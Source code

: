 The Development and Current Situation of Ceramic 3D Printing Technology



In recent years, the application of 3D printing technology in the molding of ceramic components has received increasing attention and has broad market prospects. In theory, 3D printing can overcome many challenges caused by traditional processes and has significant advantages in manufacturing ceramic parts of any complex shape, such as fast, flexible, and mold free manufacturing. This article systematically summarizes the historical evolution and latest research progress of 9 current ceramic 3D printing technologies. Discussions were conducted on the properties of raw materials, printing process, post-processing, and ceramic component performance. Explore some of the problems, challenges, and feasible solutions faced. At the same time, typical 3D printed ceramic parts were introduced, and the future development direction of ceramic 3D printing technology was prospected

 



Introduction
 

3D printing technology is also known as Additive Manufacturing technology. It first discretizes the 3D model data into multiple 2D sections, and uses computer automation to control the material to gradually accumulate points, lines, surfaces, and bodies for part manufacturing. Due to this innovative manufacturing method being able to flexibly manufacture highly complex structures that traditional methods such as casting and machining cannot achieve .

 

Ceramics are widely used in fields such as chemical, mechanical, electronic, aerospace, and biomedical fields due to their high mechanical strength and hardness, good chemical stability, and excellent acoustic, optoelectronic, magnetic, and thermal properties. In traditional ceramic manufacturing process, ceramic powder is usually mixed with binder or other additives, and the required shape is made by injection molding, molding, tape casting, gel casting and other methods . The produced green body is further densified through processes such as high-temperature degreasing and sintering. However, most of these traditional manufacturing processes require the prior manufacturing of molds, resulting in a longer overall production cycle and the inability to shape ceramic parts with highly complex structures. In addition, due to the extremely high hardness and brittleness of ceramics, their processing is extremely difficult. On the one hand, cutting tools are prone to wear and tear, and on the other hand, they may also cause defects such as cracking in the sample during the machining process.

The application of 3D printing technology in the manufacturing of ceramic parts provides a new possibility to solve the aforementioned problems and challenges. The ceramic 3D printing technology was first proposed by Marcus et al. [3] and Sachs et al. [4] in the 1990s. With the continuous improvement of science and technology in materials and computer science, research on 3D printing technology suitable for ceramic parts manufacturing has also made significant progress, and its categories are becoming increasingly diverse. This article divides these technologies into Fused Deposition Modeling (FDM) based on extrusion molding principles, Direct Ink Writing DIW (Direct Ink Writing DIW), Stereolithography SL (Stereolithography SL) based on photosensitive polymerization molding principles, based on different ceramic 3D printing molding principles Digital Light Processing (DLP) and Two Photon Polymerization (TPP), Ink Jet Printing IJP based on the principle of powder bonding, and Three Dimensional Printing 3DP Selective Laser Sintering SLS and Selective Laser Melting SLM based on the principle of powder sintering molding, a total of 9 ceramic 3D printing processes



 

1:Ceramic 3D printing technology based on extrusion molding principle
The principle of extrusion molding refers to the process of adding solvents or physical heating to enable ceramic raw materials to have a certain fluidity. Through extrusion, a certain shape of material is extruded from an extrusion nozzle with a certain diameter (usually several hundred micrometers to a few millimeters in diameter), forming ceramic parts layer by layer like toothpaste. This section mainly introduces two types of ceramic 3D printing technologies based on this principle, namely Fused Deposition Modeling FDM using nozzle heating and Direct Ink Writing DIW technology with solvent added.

■ Task requirements
Retype the listing above in full, with no alterations.

■ Answer space
Source code

: The Development and Current Situation of Ceramic 3D Printing Technology



In recent years, the application of 3D printing technology in the molding of ceramic components has received increasing attention and has broad market prospects. In theory, 3D printing can overcome many challenges caused by traditional processes and has significant advantages in manufacturing ceramic parts of any complex shape, such as fast, flexible, and mold free manufacturing. This article systematically summarizes the historical evolution and latest research progress of 9 current ceramic 3D printing technologies. Discussions were conducted on the properties of raw materials, printing process, post-processing, and ceramic component performance. Explore some of the problems, challenges, and feasible solutions faced. At the same time, typical 3D printed ceramic parts were introduced, and the future development direction of ceramic 3D printing technology was prospected

 



Introduction
 

3D printing technology is also known as Additive Manufacturing technology. It first discretizes the 3D model data into multiple 2D sections, and uses computer automation to control the material to gradually accumulate points, lines, surfaces, and bodies for part manufacturing. Due to this innovative manufacturing method being able to flexibly manufacture highly complex structures that traditional methods such as casting and machining cannot achieve .

 

Ceramics are widely used in fields such as chemical, mechanical, electronic, aerospace, and biomedical fields due to their high mechanical strength and hardness, good chemical stability, and excellent acoustic, optoelectronic, magnetic, and thermal properties. In traditional ceramic manufacturing process, ceramic powder is usually mixed with binder or other additives, and the required shape is made by injection molding, molding, tape casting, gel casting and other methods . The produced green body is further densified through processes such as high-temperature degreasing and sintering. However, most of these traditional manufacturing processes require the prior manufacturing of molds, resulting in a longer overall production cycle and the inability to shape ceramic parts with highly complex structures. In addition, due to the extremely high hardness and brittleness of ceramics, their processing is extremely difficult. On the one hand, cutting tools are prone to wear and tear, and on the other hand, they may also cause defects such as cracking in the sample during the machining process.

The application of 3D printing technology in the manufacturing of ceramic parts provides a new possibility to solve the aforementioned problems and challenges. The ceramic 3D printing technology was first proposed by Marcus et al. [3] and Sachs et al. [4] in the 1990s. With the continuous improvement of science and technology in materials and computer science, research on 3D printing technology suitable for ceramic parts manufacturing has also made significant progress, and its categories are becoming increasingly diverse. This article divides these technologies into Fused Deposition Modeling (FDM) based on extrusion molding principles, Direct Ink Writing DIW (Direct Ink Writing DIW), Stereolithography SL (Stereolithography SL) based on photosensitive polymerization molding principles, based on different ceramic 3D printing molding principles Digital Light Processing (DLP) and Two Photon Polymerization (TPP), Ink Jet Printing IJP based on the principle of powder bonding, and Three Dimensional Printing 3DP Selective Laser Sintering SLS and Selective Laser Melting SLM based on the principle of powder sintering molding, a total of 9 ceramic 3D printing processes



 

1:Ceramic 3D printing technology based on extrusion molding principle
The principle of extrusion molding refers to the process of adding solvents or physical heating to enable ceramic raw materials to have a certain fluidity. Through extrusion, a certain shape of material is extruded from an extrusion nozzle with a certain diameter (usually several hundred micrometers to a few millimeters in diameter), forming ceramic parts layer by layer like toothpaste. This section mainly introduces two types of ceramic 3D printing technologies based on this principle, namely Fused Deposition Modeling FDM using nozzle heating and Direct Ink Writing DIW technology with solvent added.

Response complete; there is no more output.